◆ Directions for this task ◆
Write out all of the entries that follow, word for word, but skip the pictures.

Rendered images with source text
• • • •

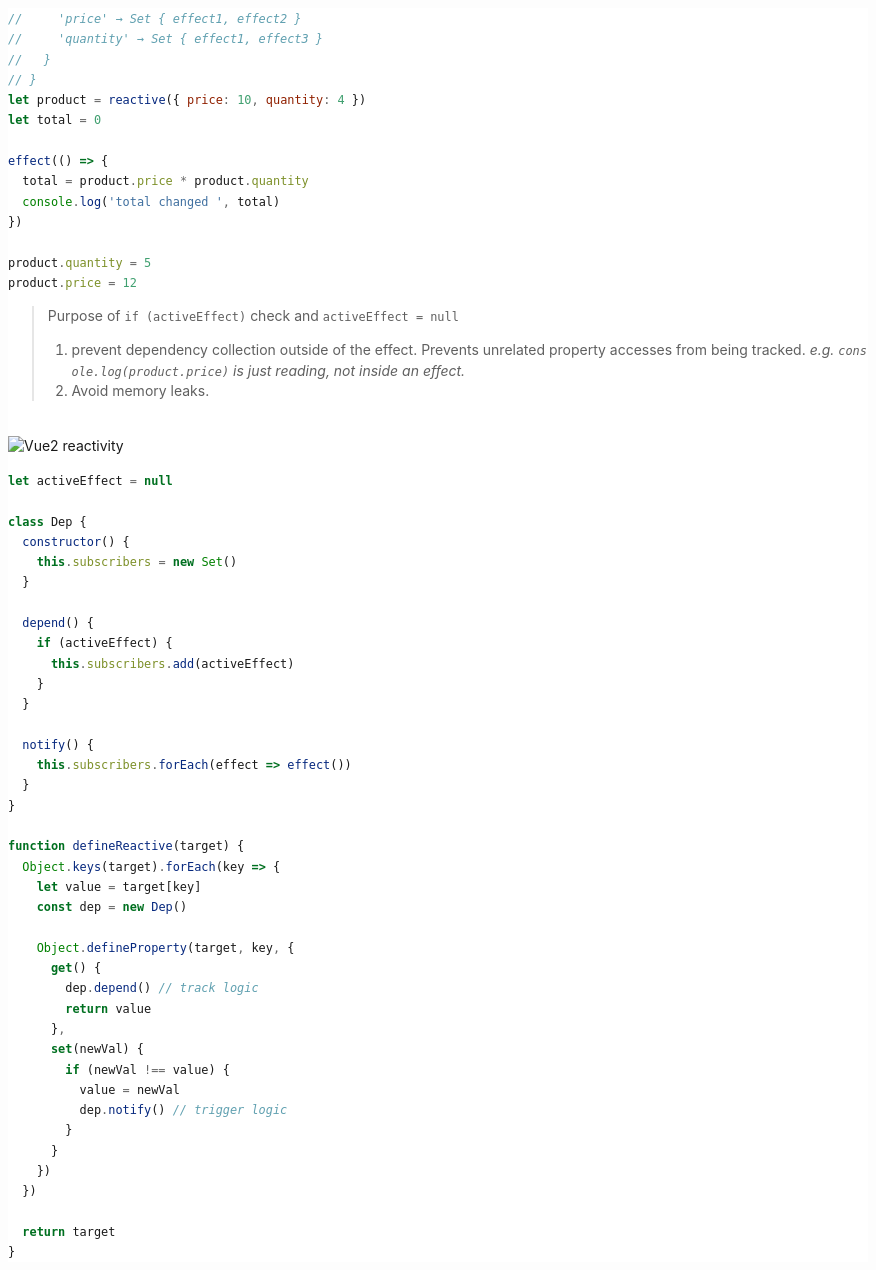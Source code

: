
 ```js
//     'price' → Set { effect1, effect2 }
//     'quantity' → Set { effect1, effect3 }
//   }
// }
let product = reactive({ price: 10, quantity: 4 })
let total = 0

effect(() => {
  total = product.price * product.quantity
  console.log('total changed ', total)
})

product.quantity = 5
product.price = 12
```

> Purpose of `if (activeEffect)` check and `activeEffect = null`
> 1. prevent dependency collection outside of the effect. Prevents unrelated property accesses from being tracked. *e.g. `console.log(product.price)` is just reading, not inside an effect.*
> 2. Avoid memory leaks.

<br>
<img alt="Vue2 reactivity" src="https://raw.gitmirror.com/kexiZeroing/blog-images/main/6a6e5dab-2f12-4dd2-ab94-f47dec512c71.png" width="650" />

```js
let activeEffect = null

class Dep {
  constructor() {
    this.subscribers = new Set()
  }

  depend() {
    if (activeEffect) {
      this.subscribers.add(activeEffect)
    }
  }

  notify() {
    this.subscribers.forEach(effect => effect())
  }
}

function defineReactive(target) {
  Object.keys(target).forEach(key => {
    let value = target[key]
    const dep = new Dep()

    Object.defineProperty(target, key, {
      get() {
        dep.depend() // track logic
        return value
      },
      set(newVal) {
        if (newVal !== value) {
          value = newVal
          dep.notify() // trigger logic
        }
      }
    })
  })

  return target
}
```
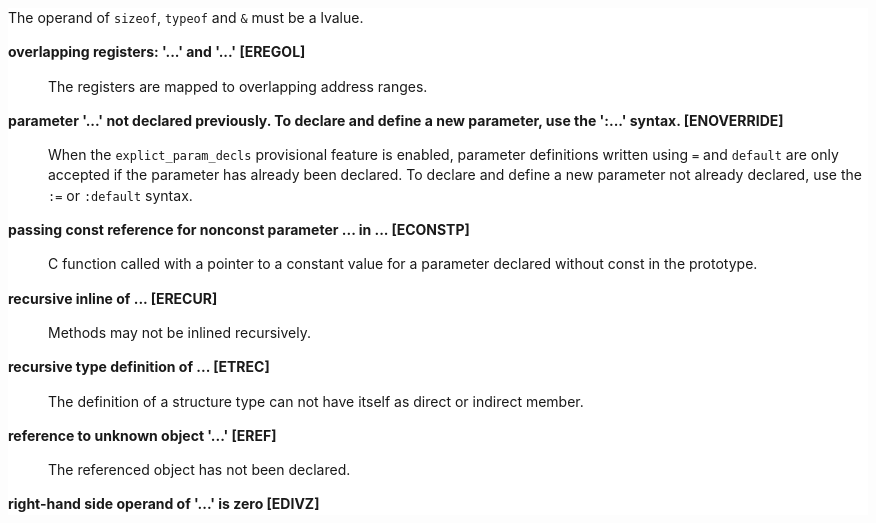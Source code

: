 The operand of `sizeof`, `typeof` and `&` must
be a lvalue.
</dd>
  <dt><b>

overlapping registers: '...' and '...' [EREGOL]</b></dt>
  <dd>

The registers are mapped to overlapping address ranges.
</dd>
  <dt><b>

parameter '...' not declared previously. To declare and define a new parameter, use the ':...' syntax. [ENOVERRIDE]</b></dt>
  <dd>

When the `explict_param_decls` provisional feature is enabled, parameter
definitions written using `=` and `default` are only accepted if the
parameter has already been declared.
To declare and define a new parameter not already declared, use the `:=` or
`:default` syntax.
</dd>
  <dt><b>

passing const reference for nonconst parameter ... in ... [ECONSTP]</b></dt>
  <dd>

C function called with a pointer to a constant value for a parameter
declared without const in the prototype.
</dd>
  <dt><b>

recursive inline of ... [ERECUR]</b></dt>
  <dd>

Methods may not be inlined recursively.
</dd>
  <dt><b>

recursive type definition of ... [ETREC]</b></dt>
  <dd>

The definition of a structure type can not have itself as direct or
indirect member.
</dd>
  <dt><b>

reference to unknown object '...' [EREF]</b></dt>
  <dd>

The referenced object has not been declared.
</dd>
  <dt><b>

right-hand side operand of '...' is zero [EDIVZ]</b></dt>
  <dd>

• • • •

◆ Response ◆
Source code

:
 ```js
//     'price' → Set { effect1, effect2 }
//     'quantity' → Set { effect1, effect3 }
//   }
// }
let product = reactive({ price: 10, quantity: 4 })
let total = 0

effect(() => {
  total = product.price * product.quantity
  console.log('total changed ', total)
})

product.quantity = 5
product.price = 12
```

> Purpose of `if (activeEffect)` check and `activeEffect = null`
> 1. prevent dependency collection outside of the effect. Prevents unrelated property accesses from being tracked. *e.g. `console.log(product.price)` is just reading, not inside an effect.*
> 2. Avoid memory leaks.

<br>
<img alt="Vue2 reactivity" src="https://raw.gitmirror.com/kexiZeroing/blog-images/main/6a6e5dab-2f12-4dd2-ab94-f47dec512c71.png" width="650" />

```js
let activeEffect = null

class Dep {
  constructor() {
    this.subscribers = new Set()
  }

  depend() {
    if (activeEffect) {
      this.subscribers.add(activeEffect)
    }
  }

  notify() {
    this.subscribers.forEach(effect => effect())
  }
}

function defineReactive(target) {
  Object.keys(target).forEach(key => {
    let value = target[key]
    const dep = new Dep()

    Object.defineProperty(target, key, {
      get() {
        dep.depend() // track logic
        return value
      },
      set(newVal) {
        if (newVal !== value) {
          value = newVal
          dep.notify() // trigger logic
        }
      }
    })
  })

  return target
}
```
Source code

: The operand of `sizeof`, `typeof` and `&` must
be a lvalue.
</dd>
  <dt><b>

overlapping registers: '...' and '...' [EREGOL]</b></dt>
  <dd>

The registers are mapped to overlapping address ranges.
</dd>
  <dt><b>

parameter '...' not declared previously. To declare and define a new parameter, use the ':...' syntax. [ENOVERRIDE]</b></dt>
  <dd>

When the `explict_param_decls` provisional feature is enabled, parameter
definitions written using `=` and `default` are only accepted if the
parameter has already been declared.
To declare and define a new parameter not already declared, use the `:=` or
`:default` syntax.
</dd>
  <dt><b>

passing const reference for nonconst parameter ... in ... [ECONSTP]</b></dt>
  <dd>

C function called with a pointer to a constant value for a parameter
declared without const in the prototype.
</dd>
  <dt><b>

recursive inline of ... [ERECUR]</b></dt>
  <dd>

Methods may not be inlined recursively.
</dd>
  <dt><b>

recursive type definition of ... [ETREC]</b></dt>
  <dd>

The definition of a structure type can not have itself as direct or
indirect member.
</dd>
  <dt><b>

reference to unknown object '...' [EREF]</b></dt>
  <dd>

The referenced object has not been declared.
</dd>
  <dt><b>

right-hand side operand of '...' is zero [EDIVZ]</b></dt>
  <dd>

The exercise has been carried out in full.